Renal Physiology and

Pathophysiology

Daniel A. Shoskes; Alan W. McMahon

Questions

1.The AT1 receptor:

a.has a more pronounced vasoconstriction on the afferent rather than the efferent arteriole.

b.is the receptor for angiotensin I.

c.protects against ischemia-reperfusion injury by intrarenal dilation.

d.mediates increased release of aldosterone.

e.is not expressed in the kidney.

2.Which of the following statements about endothelin is FALSE?

a.Stimulation of endothelin-1 (ET-1) decreases sodium excretion.

b.Endothelin is the most potent vasoconstrictor yet identified.

c.ET-1 release is inhibited by nitric oxide.

d.ET-1 release stimulates aldosterone secretion.

e.ET-1 release reduces renal blood flow.

3.Which of the following is a vasodilator of the renal artery?

a.Endothelin

b.Carbon monoxide

c.Atrial natriuretic peptide

d.Norepinephrine

e.Angiotensin II

4.Which of the following statements is FALSE regarding carbon monoxide (CO) and the enzyme hemoxygenase?

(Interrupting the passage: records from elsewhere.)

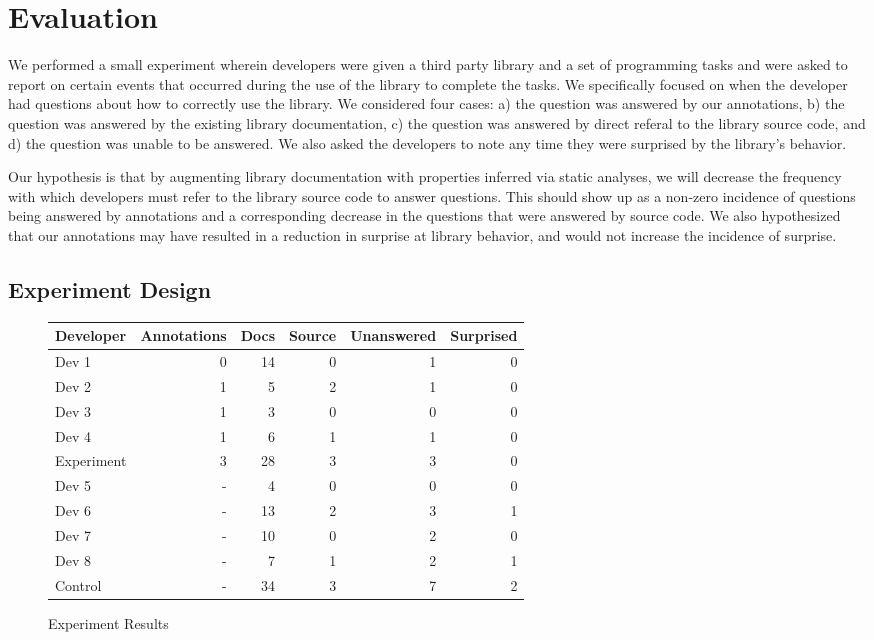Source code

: \section{Evaluation}
\label{sec:Evaluation}

We performed a small experiment wherein developers were given a third party
library and a set of programming tasks and were asked to report on certain
events that occurred during the use of the library to complete the tasks. We
specifically focused on when the developer had questions about how to correctly
use the library. We considered four cases: a) the question was answered by our
annotations, b) the question was answered by the existing library
documentation, c) the question was answered by direct referal to the library
source code, and d) the question was unable to be answered. We also asked the
developers to note any time they were surprised by the library's behavior.

Our hypothesis is that by augmenting library documentation with properties
inferred via static analyses, we will decrease the frequency with which
developers must refer to the library source code to answer questions. This
should show up as a non-zero incidence of questions being answered by
annotations and a corresponding decrease in the questions that were answered by
source code. We also hypothesized that our annotations may have resulted in a
reduction in surprise at library behavior, and would not increase the incidence
of surprise.

\subsection{Experiment Design}

\begin{figure*}
\centering
\begin{tabular}{ l r r r r r }
Developer & Annotations & Docs & Source & Unanswered & Surprised \\
\hline
Dev 1 & 0 & 14 & 0 & 1 & 0 \\
Dev 2 & 1 &  5 & 2 & 1 & 0 \\
Dev 3 & 1 &  3 & 0 & 0 & 0 \\
Dev 4 & 1 &  6 & 1 & 1 & 0 \\
\hline
Experiment & 3 & 28 & 3 & 3 & 0 \\
\hline
Dev 5 & - &  4 & 0 & 0 & 0 \\
Dev 6 & - & 13 & 2 & 3 & 1 \\
Dev 7 & - & 10 & 0 & 2 & 0 \\
Dev 8 & - &  7 & 1 & 2 & 1 \\
\hline
Control & - & 34 & 3 & 7 & 2 \\
\hline
\end{tabular}
\caption{Experiment Results}
\label{fig:exp_results}
\end{figure*}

a.Hemoxygenase-2 (HO-2) is a constitutive enzyme.

b.HO-1 is an inducible enzyme.

c.Increased CO increases ischemia-reperfusion injury in the kidney.

d.HO-1 expression helps to maintain renal medullary blood flow.

e.HO-1 produces CO through the catabolism of heme.

5.Which of the following statements regarding erythropoiesis is FALSE?

a.Reduced erythropoiesis and anemia are common in chronic renal disease.

b.Erythropoiesis is inhibited by low circulating oxygen tension.

c.During chronic inflammation, erythropoiesis is decreased.

d.The kidney makes most of the erythropoietin in the body.

e.There are erythropoietin receptors in many organs of the body.

6.Which of the following statements is TRUE about sodium and the kidney?

a.By definition, hypernatremia is always associated with elevated total body sodium content.

b.Normal compensation for hyponatremia is decreased antidiuretic hormone (ADH) secretion and thirst suppression.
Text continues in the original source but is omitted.